The lines to copy from the data below are those that hold the string "dire".

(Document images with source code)
□ □ □ □ □ □ □

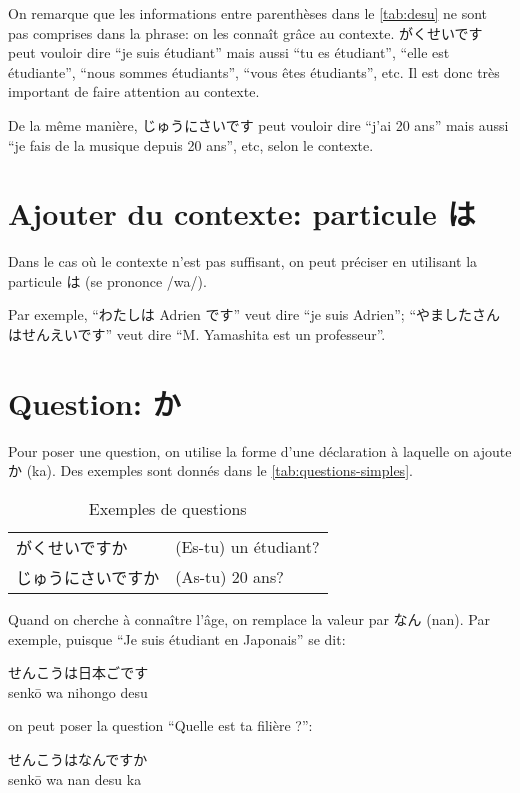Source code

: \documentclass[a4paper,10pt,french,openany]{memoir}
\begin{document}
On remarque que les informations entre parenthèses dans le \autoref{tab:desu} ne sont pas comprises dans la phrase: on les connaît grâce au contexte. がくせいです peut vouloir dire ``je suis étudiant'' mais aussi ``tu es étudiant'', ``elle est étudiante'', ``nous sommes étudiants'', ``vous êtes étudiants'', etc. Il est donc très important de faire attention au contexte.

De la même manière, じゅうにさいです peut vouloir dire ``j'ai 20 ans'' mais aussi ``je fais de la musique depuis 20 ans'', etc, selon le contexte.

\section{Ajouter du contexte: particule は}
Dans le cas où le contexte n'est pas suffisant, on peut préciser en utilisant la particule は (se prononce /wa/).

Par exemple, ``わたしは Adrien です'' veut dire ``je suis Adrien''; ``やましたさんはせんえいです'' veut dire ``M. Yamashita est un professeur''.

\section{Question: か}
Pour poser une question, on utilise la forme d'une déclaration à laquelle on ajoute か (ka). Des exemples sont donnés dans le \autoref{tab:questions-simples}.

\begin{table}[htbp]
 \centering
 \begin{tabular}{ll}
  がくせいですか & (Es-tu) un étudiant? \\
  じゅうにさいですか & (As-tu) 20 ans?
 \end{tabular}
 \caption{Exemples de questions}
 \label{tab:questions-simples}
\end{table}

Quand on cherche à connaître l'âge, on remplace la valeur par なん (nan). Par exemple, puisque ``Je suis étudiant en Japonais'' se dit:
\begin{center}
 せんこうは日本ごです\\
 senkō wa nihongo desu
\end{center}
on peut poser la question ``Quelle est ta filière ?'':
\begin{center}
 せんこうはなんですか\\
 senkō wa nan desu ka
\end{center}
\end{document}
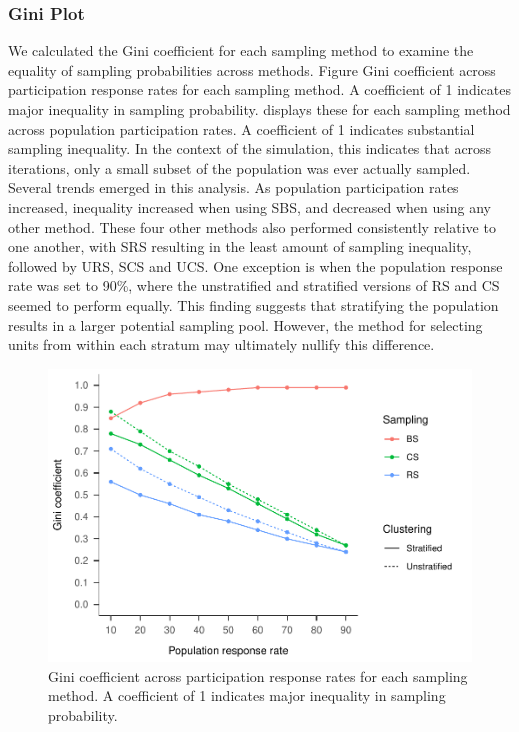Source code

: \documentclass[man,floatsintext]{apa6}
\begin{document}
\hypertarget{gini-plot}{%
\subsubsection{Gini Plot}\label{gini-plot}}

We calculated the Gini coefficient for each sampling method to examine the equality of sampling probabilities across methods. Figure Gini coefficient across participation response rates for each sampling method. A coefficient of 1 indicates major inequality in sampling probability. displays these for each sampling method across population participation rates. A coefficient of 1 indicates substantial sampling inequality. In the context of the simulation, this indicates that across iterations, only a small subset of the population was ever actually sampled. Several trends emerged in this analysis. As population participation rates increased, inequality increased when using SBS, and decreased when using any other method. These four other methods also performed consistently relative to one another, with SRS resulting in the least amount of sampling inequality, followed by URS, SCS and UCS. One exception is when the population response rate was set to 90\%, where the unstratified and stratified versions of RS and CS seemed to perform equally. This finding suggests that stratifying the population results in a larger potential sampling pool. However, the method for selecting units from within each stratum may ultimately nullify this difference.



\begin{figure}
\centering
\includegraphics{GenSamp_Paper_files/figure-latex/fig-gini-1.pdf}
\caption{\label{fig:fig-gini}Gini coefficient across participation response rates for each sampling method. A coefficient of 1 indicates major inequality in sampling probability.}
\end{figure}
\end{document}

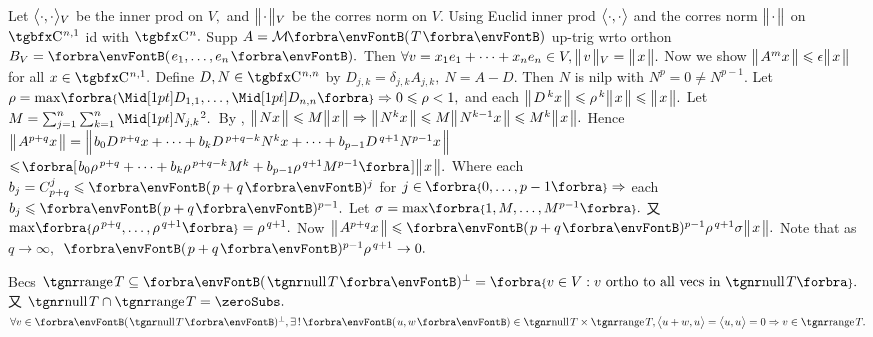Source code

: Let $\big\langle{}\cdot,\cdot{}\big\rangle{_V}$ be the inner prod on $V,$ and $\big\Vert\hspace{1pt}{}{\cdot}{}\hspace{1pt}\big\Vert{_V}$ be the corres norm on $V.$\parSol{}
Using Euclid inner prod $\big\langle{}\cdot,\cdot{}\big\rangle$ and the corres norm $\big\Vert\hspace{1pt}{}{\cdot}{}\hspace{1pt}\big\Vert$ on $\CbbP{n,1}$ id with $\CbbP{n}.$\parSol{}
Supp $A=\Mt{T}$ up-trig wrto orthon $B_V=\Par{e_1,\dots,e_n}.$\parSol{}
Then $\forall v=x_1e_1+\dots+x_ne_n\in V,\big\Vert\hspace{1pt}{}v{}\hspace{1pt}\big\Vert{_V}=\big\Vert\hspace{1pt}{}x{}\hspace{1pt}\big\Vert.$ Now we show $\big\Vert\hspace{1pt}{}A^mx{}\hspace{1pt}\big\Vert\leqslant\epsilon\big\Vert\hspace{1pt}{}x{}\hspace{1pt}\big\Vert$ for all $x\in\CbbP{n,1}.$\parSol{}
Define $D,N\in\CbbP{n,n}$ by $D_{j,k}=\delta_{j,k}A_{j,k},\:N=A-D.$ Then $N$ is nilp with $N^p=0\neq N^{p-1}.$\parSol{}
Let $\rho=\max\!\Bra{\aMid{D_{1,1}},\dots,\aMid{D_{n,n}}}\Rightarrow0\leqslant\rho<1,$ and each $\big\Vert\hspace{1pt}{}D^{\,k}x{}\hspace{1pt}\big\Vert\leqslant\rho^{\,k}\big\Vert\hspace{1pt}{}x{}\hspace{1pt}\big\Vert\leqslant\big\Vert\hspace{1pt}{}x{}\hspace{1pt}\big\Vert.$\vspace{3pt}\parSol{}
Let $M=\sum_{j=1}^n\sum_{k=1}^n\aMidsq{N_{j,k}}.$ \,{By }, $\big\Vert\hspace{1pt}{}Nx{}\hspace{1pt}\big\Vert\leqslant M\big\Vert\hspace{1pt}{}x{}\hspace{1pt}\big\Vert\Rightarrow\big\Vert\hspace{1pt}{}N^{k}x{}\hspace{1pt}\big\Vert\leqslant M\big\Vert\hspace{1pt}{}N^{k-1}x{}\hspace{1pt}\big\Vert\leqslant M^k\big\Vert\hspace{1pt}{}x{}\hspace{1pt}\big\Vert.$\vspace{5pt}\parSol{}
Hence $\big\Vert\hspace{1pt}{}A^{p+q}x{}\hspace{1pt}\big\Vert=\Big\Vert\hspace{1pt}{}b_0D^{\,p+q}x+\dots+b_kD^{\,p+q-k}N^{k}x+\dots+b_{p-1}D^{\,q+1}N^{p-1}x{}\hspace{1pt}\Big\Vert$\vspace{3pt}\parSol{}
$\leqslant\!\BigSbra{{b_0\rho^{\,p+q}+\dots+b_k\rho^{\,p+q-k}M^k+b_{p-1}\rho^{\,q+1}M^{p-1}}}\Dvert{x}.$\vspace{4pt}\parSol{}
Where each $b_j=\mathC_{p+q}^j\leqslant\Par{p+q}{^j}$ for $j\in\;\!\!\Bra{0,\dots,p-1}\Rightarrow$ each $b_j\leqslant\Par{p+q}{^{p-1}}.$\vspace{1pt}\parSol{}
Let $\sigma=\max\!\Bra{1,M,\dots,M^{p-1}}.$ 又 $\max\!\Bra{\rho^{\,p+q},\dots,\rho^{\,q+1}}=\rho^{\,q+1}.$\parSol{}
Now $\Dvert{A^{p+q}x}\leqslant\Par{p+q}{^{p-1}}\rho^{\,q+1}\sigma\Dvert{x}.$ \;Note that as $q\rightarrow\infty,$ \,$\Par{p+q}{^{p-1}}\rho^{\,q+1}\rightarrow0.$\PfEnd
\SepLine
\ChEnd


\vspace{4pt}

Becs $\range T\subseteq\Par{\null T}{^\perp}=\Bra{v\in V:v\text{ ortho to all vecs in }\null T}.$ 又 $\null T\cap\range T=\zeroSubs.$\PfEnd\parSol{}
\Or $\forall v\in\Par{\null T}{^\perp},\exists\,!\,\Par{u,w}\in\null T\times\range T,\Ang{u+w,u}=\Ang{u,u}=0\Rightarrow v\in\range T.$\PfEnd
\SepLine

□ □ □ □ □ □ □

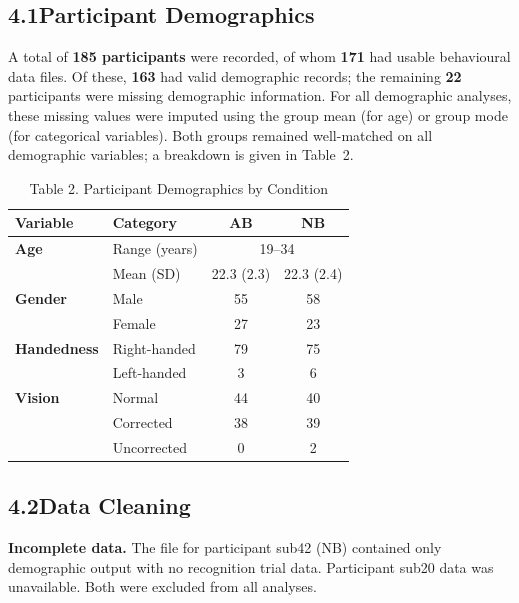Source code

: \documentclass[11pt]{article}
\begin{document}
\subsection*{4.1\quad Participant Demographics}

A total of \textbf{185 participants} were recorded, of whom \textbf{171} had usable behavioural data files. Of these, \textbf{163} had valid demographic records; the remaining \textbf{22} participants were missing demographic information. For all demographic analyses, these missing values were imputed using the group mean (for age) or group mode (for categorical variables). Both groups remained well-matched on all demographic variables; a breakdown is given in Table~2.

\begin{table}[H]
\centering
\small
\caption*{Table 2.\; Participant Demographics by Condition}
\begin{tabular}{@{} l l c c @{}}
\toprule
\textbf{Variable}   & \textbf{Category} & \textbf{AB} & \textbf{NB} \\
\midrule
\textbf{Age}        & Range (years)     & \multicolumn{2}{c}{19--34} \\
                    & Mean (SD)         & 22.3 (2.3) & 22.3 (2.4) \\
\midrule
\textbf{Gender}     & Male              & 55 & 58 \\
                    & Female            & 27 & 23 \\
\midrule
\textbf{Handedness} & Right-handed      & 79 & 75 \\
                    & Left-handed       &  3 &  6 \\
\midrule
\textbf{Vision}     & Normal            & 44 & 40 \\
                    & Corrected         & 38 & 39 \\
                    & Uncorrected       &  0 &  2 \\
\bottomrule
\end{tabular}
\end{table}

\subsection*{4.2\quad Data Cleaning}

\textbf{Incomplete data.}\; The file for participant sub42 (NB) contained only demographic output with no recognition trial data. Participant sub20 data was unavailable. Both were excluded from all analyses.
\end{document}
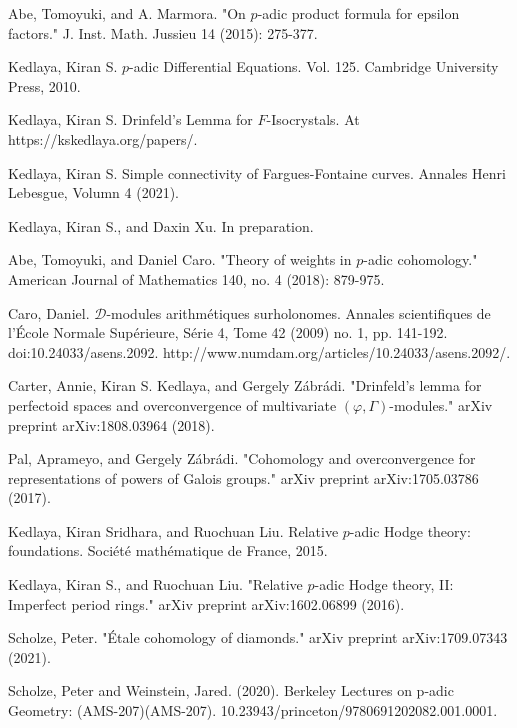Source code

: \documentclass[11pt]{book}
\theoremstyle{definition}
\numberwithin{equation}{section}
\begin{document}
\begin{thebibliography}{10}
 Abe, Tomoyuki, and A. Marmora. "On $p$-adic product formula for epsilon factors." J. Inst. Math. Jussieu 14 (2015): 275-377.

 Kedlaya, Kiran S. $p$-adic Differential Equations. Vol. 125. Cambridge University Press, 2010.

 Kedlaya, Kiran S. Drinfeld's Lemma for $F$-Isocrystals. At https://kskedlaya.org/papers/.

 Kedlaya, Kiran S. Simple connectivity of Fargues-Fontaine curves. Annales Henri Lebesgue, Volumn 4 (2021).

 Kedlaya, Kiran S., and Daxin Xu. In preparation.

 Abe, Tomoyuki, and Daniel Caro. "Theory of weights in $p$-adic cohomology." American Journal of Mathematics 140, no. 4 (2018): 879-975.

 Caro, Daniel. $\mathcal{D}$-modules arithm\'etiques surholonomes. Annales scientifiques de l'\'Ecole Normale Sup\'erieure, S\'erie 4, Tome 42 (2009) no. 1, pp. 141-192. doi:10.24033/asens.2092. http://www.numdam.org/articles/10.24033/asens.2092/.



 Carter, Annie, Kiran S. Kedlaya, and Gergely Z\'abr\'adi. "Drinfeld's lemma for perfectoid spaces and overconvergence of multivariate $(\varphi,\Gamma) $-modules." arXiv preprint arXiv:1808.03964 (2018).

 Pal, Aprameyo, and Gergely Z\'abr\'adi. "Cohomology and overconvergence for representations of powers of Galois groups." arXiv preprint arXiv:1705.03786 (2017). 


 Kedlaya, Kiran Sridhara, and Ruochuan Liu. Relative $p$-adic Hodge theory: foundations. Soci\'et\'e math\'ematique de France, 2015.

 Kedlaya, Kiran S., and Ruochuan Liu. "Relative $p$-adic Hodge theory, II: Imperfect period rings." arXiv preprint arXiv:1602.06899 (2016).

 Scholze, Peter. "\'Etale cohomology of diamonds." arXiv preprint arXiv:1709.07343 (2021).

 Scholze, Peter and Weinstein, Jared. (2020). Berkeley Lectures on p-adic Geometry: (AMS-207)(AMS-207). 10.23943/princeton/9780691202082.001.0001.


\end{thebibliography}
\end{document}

□ □ □ □ □ □ □

COMPLETED TASK ▸
On remarque que les informations entre parenthèses dans le \autoref{tab:desu} ne sont pas comprises dans la phrase: on les connaît grâce au contexte. がくせいです peut vouloir dire ``je suis étudiant'' mais aussi ``tu es étudiant'', ``elle est étudiante'', ``nous sommes étudiants'', ``vous êtes étudiants'', etc. Il est donc très important de faire attention au contexte.
De la même manière, じゅうにさいです peut vouloir dire ``j'ai 20 ans'' mais aussi ``je fais de la musique depuis 20 ans'', etc, selon le contexte.
Par exemple, ``わたしは Adrien です'' veut dire ``je suis Adrien''; ``やましたさんはせんえいです'' veut dire ``M. Yamashita est un professeur''.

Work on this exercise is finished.